• **PROBLEM DETAILS**: Whenever the word "error" appears in a line of the listing, copy that line.

○ ○ ○ ○ ○ ○ ○

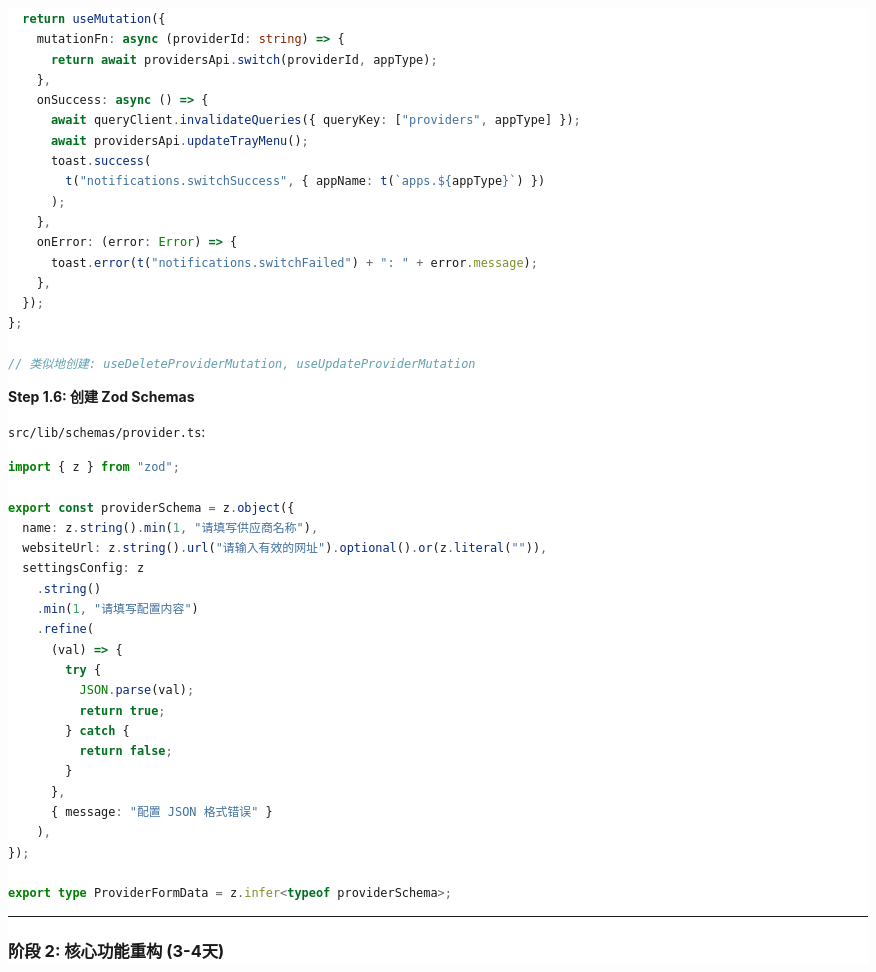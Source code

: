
 ```typescript
  return useMutation({
    mutationFn: async (providerId: string) => {
      return await providersApi.switch(providerId, appType);
    },
    onSuccess: async () => {
      await queryClient.invalidateQueries({ queryKey: ["providers", appType] });
      await providersApi.updateTrayMenu();
      toast.success(
        t("notifications.switchSuccess", { appName: t(`apps.${appType}`) })
      );
    },
    onError: (error: Error) => {
      toast.error(t("notifications.switchFailed") + ": " + error.message);
    },
  });
};

// 类似地创建: useDeleteProviderMutation, useUpdateProviderMutation
```

**Step 1.6: 创建 Zod Schemas**

`src/lib/schemas/provider.ts`:

```typescript
import { z } from "zod";

export const providerSchema = z.object({
  name: z.string().min(1, "请填写供应商名称"),
  websiteUrl: z.string().url("请输入有效的网址").optional().or(z.literal("")),
  settingsConfig: z
    .string()
    .min(1, "请填写配置内容")
    .refine(
      (val) => {
        try {
          JSON.parse(val);
          return true;
        } catch {
          return false;
        }
      },
      { message: "配置 JSON 格式错误" }
    ),
});

export type ProviderFormData = z.infer<typeof providerSchema>;
```

---

### 阶段 2: 核心功能重构 (3-4天)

○ ○ ○ ○ ○ ○ ○

• **SOLUTION FOR THIS PROBLEM**:
    onError: (error: Error) => {
      toast.error(t("notifications.switchFailed") + ": " + error.message);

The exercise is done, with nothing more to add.